Monitor Your apps and systems with Telegraf + Prometheus

date:

tags: telegraf metrics

categories: Observability

Telegraf makes it easy to collect many types of metrics and you only configure what you need. Prometheus makes metric storage effortless. Together they form a monitoring stack you can run anywhere Docker works.

By the end of this post you’ll have:

  • Telegraf exporting metrics at /metrics
  • Prometheus scraping those metrics every 10 seconds
  • A foundation you can plug into Grafana for dashboards

Prometheus can scrape metrics for you directly but sometimes applications are written to emit metrics when an event occurs and telegraf can aggregate those metrics for you. If your application has tens or hundreds of servers all emitting metrics, telegraf can help you aggregate those metrics before they are stored in prometheus (or another system to store time-series data). Otherwise you would need prometheus to scrape hundreds of different endpoints or only collect a sample of metrics from something like a load balancer endpoint.


Example architecture

  • Telegraf (container): a plugin-driven server agent for collecting and reporting time series data, which collects host/container metrics and exposes them in Prometheus format.
  • Prometheus: an open-source systems monitoring and alerting toolkit that scrapes metrics from instrumented jobs and stores all scraped samples locally.
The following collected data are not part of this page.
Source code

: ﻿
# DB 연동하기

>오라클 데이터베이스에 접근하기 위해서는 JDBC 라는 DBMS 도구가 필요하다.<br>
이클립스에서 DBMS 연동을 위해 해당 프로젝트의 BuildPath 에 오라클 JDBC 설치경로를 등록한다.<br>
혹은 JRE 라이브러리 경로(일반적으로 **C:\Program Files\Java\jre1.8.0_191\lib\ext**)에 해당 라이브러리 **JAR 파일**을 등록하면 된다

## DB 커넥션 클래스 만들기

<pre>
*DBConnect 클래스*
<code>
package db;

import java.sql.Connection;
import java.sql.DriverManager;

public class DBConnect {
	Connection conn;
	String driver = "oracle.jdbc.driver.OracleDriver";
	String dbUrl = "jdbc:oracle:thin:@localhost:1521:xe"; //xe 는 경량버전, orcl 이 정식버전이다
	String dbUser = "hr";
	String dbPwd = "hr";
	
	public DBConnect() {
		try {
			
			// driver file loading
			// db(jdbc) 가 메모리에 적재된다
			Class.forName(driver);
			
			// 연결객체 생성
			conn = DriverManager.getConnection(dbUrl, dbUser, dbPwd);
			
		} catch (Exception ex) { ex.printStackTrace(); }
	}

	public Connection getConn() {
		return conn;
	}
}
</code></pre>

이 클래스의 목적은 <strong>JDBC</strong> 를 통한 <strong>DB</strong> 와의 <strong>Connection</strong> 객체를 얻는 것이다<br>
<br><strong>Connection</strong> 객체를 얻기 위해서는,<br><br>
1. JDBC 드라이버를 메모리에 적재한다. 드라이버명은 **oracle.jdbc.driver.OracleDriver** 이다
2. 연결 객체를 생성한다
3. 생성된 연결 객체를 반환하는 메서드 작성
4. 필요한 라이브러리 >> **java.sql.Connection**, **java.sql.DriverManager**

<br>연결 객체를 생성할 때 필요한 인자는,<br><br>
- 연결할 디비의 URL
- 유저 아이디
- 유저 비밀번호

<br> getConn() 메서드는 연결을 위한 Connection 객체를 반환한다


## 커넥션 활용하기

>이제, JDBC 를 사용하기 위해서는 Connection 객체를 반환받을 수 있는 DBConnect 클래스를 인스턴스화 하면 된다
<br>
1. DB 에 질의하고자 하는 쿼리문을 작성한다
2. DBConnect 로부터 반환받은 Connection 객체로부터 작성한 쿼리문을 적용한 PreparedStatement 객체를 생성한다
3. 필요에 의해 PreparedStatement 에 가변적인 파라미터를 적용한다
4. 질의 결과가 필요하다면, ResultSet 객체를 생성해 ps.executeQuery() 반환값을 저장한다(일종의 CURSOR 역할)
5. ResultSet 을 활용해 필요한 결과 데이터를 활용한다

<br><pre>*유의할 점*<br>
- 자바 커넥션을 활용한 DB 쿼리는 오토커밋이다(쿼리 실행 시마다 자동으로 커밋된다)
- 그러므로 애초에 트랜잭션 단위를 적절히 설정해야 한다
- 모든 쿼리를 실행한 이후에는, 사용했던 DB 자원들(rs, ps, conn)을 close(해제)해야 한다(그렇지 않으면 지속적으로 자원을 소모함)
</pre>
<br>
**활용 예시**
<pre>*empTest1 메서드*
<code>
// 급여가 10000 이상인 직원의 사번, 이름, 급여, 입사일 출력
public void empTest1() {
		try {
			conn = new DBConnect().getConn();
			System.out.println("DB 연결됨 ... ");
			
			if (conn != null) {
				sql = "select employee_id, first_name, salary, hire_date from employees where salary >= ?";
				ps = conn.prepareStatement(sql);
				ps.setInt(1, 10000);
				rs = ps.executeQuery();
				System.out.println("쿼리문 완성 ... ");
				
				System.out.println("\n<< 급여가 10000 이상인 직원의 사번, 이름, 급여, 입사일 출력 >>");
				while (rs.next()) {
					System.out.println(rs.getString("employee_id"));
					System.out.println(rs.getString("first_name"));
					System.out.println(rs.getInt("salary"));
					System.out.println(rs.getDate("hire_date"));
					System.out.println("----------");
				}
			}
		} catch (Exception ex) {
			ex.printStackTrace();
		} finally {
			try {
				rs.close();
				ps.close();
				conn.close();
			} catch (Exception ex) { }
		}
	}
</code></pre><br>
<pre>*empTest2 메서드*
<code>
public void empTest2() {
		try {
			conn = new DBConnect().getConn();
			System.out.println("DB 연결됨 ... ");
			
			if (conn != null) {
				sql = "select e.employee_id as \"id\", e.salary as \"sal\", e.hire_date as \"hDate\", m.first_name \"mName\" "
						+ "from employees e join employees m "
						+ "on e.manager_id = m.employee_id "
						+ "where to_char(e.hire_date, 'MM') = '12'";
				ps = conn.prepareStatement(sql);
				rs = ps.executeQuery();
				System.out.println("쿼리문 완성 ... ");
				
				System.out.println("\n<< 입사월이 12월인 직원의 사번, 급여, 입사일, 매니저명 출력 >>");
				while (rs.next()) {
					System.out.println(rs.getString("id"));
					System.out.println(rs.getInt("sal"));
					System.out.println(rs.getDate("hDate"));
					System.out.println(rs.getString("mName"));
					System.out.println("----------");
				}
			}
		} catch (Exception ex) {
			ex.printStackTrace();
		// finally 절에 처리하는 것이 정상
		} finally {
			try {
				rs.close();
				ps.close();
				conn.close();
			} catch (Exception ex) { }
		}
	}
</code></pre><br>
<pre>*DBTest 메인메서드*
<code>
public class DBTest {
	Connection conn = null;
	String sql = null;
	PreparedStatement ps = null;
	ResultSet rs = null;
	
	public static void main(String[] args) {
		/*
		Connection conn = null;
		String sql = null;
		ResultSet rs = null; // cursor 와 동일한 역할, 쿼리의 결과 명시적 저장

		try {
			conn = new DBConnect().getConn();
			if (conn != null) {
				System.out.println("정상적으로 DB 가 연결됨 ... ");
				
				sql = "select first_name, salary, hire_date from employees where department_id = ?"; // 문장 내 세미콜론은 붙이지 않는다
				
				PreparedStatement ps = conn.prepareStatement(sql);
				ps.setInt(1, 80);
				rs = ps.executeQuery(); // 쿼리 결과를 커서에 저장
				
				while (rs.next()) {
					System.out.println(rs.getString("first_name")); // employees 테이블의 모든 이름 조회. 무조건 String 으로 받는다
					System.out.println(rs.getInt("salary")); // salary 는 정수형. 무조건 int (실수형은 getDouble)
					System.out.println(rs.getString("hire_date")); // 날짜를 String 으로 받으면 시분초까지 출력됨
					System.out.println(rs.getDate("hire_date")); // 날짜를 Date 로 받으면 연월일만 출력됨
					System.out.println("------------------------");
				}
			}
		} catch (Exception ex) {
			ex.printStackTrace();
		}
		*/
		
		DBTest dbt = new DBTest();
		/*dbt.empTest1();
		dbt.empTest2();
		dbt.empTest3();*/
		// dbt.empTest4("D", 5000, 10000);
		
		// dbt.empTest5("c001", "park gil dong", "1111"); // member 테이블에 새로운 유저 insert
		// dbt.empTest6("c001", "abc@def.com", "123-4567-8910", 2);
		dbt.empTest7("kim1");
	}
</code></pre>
This architecture follows modern observability best practices: a lightweight collector (Telegraf) feeds data to a time-series database (Prometheus) that can then power visualization tools like Grafana.

Learn more:

  • Telegraf supports four categories of plugins – input, output, aggregator, and processor, enabling flexible data collection and transformation

Links:


Create the Project directories and files

mkdir monitoring-stack
cd monitoring-stack
mkdir telegraf

Example layout:

.
├── docker-compose.yml
├── prometheus.yml
├── demo-app/
│   └── app.py
└── telegraf/
    └── telegraf.conf

Create telegraf/telegraf.conf

This config file is what we need to create/adjust to monitor metrics on a Linux system.

[agent]
  interval = "10s"
  round_interval = true
  omit_hostname = false

###############################################################################
# INPUTS
###############################################################################

# CPU, memory, disk, network
[[inputs.cpu]]
  percpu = true
  totalcpu = true
  collect_cpu_time = false

[[inputs.mem]]

[[inputs.disk]]
  ignore_fs = ["tmpfs", "devtmpfs"]

[[inputs.net]]

# Simple application metrics via StatsD (UDP/TCP on :8125)
[[inputs.statsd]]
  service_address = ":8125"
  delete_gauges = false
  delete_counters = false
  delete_timings = false
  delete_sets = false

###############################################################################
# OUTPUTS
###############################################################################

# Expose metrics for Prometheus
[[outputs.prometheus_client]]
  listen = ":9273"
  path = "/metrics"

What this does:

  • Collects core host metrics every 10s.
  • Serves them on http://localhost:9273/metrics inside the container (published to the host via Docker).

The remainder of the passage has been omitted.